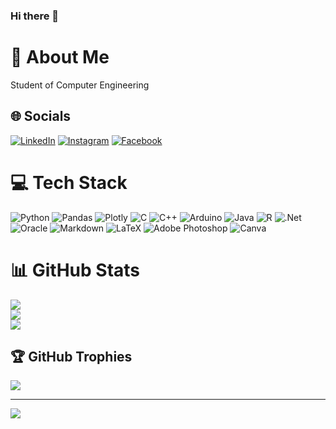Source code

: ### Hi there 👋

<!--
**CarlosGomezFernandez/CarlosGomezFernandez** is a ✨ _special_ ✨ repository because its `README.md` (this file) appears on your GitHub profile.

Here are some ideas to get you started:

- 🔭 I’m currently working on ...
- 🌱 I’m currently learning ...
- 👯 I’m looking to collaborate on ...
- 🤔 I’m looking for help with ...
- 💬 Ask me about ...
- 📫 How to reach me: ...
- 😄 Pronouns: ...
- ⚡ Fun fact: ...
-->
# 💫 About Me
Student of Computer Engineering<br>


## 🌐 Socials
[![LinkedIn](https://img.shields.io/badge/LinkedIn-%230077B5.svg?logo=linkedin&logoColor=white)](https://linkedin.com/in/carlosgmzfdez) [![Instagram](https://img.shields.io/badge/Instagram-%23E4405F.svg?logo=Instagram&logoColor=white)](https://instagram.com/carlosgmzfdez) [![Facebook](https://img.shields.io/badge/Facebook-%231877F2.svg?logo=Facebook&logoColor=white)](https://facebook.com/carlos.gomezfernandez.965) 

# 💻 Tech Stack
![Python](https://img.shields.io/badge/python-3670A0?style=flat&logo=python&logoColor=ffdd54) ![Pandas](https://img.shields.io/badge/pandas-%23150458.svg?style=flat&logo=pandas&logoColor=white) ![Plotly](https://img.shields.io/badge/Plotly-%233F4F75.svg?style=flat&logo=plotly&logoColor=white) ![C](https://img.shields.io/badge/c-%2300599C.svg?style=flat&logo=c&logoColor=white) ![C++](https://img.shields.io/badge/c++-%2300599C.svg?style=flat&logo=c%2B%2B&logoColor=white) ![Arduino](https://img.shields.io/badge/-Arduino-00979D?style=flat&logo=Arduino&logoColor=white)
![Java](https://img.shields.io/badge/java-%23ED8B00.svg?style=flat&logo=java&logoColor=white) ![R](https://img.shields.io/badge/r-%23276DC3.svg?style=flat&logo=r&logoColor=white) ![.Net](https://img.shields.io/badge/.NET-5C2D91?style=flat&logo=.net&logoColor=white) ![Oracle](https://img.shields.io/badge/Oracle-F80000?style=flat&logo=oracle&logoColor=white) ![Markdown](https://img.shields.io/badge/markdown-%23000000.svg?style=flat&logo=markdown&logoColor=white) ![LaTeX](https://img.shields.io/badge/latex-%23008080.svg?style=flat&logo=latex&logoColor=white) ![Adobe Photoshop](https://img.shields.io/badge/adobephotoshop-%2331A8FF.svg?style=flat&logo=adobephotoshop&logoColor=white) ![Canva](https://img.shields.io/badge/Canva-%2300C4CC.svg?style=flat&logo=Canva&logoColor=white)

# 📊 GitHub Stats
![](https://github-readme-stats.vercel.app/api?username=CarlosGomezFernandez&theme=dark&hide_border=false&include_all_commits=false&count_private=false)<br/>
![](https://github-readme-streak-stats.herokuapp.com/?user=CarlosGomezFernandez&theme=dark&hide_border=false)<br/>
![](https://github-readme-stats.vercel.app/api/top-langs/?username=CarlosGomezFernandez&theme=dark&hide_border=false&include_all_commits=false&count_private=false&layout=compact)

## 🏆 GitHub Trophies
![](https://github-profile-trophy.vercel.app/?username=CarlosGomezFernandez&theme=darkhub&no-frame=true&no-bg=true&margin-w=4)

---
[![](https://visitcount.itsvg.in/api?id=CarlosGomezFernandez&icon=5&color=1)](https://visitcount.itsvg.in)

<!-- Proudly created with GPRM ( https://gprm.itsvg.in ) -->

========

Exercise: Copy the entries character for character, excluding any pictures.

Response area:
Source code

: ### Hi there 👋

<!--
**CarlosGomezFernandez/CarlosGomezFernandez** is a ✨ _special_ ✨ repository because its `README.md` (this file) appears on your GitHub profile.

Here are some ideas to get you started:

- 🔭 I’m currently working on ...
- 🌱 I’m currently learning ...
- 👯 I’m looking to collaborate on ...
- 🤔 I’m looking for help with ...
- 💬 Ask me about ...
- 📫 How to reach me: ...
- 😄 Pronouns: ...
- ⚡ Fun fact: ...
-->
# 💫 About Me
Student of Computer Engineering<br>


## 🌐 Socials
[![LinkedIn](https://img.shields.io/badge/LinkedIn-%230077B5.svg?logo=linkedin&logoColor=white)](https://linkedin.com/in/carlosgmzfdez) [![Instagram](https://img.shields.io/badge/Instagram-%23E4405F.svg?logo=Instagram&logoColor=white)](https://instagram.com/carlosgmzfdez) [![Facebook](https://img.shields.io/badge/Facebook-%231877F2.svg?logo=Facebook&logoColor=white)](https://facebook.com/carlos.gomezfernandez.965) 

# 💻 Tech Stack
![Python](https://img.shields.io/badge/python-3670A0?style=flat&logo=python&logoColor=ffdd54) ![Pandas](https://img.shields.io/badge/pandas-%23150458.svg?style=flat&logo=pandas&logoColor=white) ![Plotly](https://img.shields.io/badge/Plotly-%233F4F75.svg?style=flat&logo=plotly&logoColor=white) ![C](https://img.shields.io/badge/c-%2300599C.svg?style=flat&logo=c&logoColor=white) ![C++](https://img.shields.io/badge/c++-%2300599C.svg?style=flat&logo=c%2B%2B&logoColor=white) ![Arduino](https://img.shields.io/badge/-Arduino-00979D?style=flat&logo=Arduino&logoColor=white)
![Java](https://img.shields.io/badge/java-%23ED8B00.svg?style=flat&logo=java&logoColor=white) ![R](https://img.shields.io/badge/r-%23276DC3.svg?style=flat&logo=r&logoColor=white) ![.Net](https://img.shields.io/badge/.NET-5C2D91?style=flat&logo=.net&logoColor=white) ![Oracle](https://img.shields.io/badge/Oracle-F80000?style=flat&logo=oracle&logoColor=white) ![Markdown](https://img.shields.io/badge/markdown-%23000000.svg?style=flat&logo=markdown&logoColor=white) ![LaTeX](https://img.shields.io/badge/latex-%23008080.svg?style=flat&logo=latex&logoColor=white) ![Adobe Photoshop](https://img.shields.io/badge/adobephotoshop-%2331A8FF.svg?style=flat&logo=adobephotoshop&logoColor=white) ![Canva](https://img.shields.io/badge/Canva-%2300C4CC.svg?style=flat&logo=Canva&logoColor=white)

# 📊 GitHub Stats
![](https://github-readme-stats.vercel.app/api?username=CarlosGomezFernandez&theme=dark&hide_border=false&include_all_commits=false&count_private=false)<br/>
![](https://github-readme-streak-stats.herokuapp.com/?user=CarlosGomezFernandez&theme=dark&hide_border=false)<br/>
![](https://github-readme-stats.vercel.app/api/top-langs/?username=CarlosGomezFernandez&theme=dark&hide_border=false&include_all_commits=false&count_private=false&layout=compact)

## 🏆 GitHub Trophies
![](https://github-profile-trophy.vercel.app/?username=CarlosGomezFernandez&theme=darkhub&no-frame=true&no-bg=true&margin-w=4)

---
[![](https://visitcount.itsvg.in/api?id=CarlosGomezFernandez&icon=5&color=1)](https://visitcount.itsvg.in)

<!-- Proudly created with GPRM ( https://gprm.itsvg.in ) -->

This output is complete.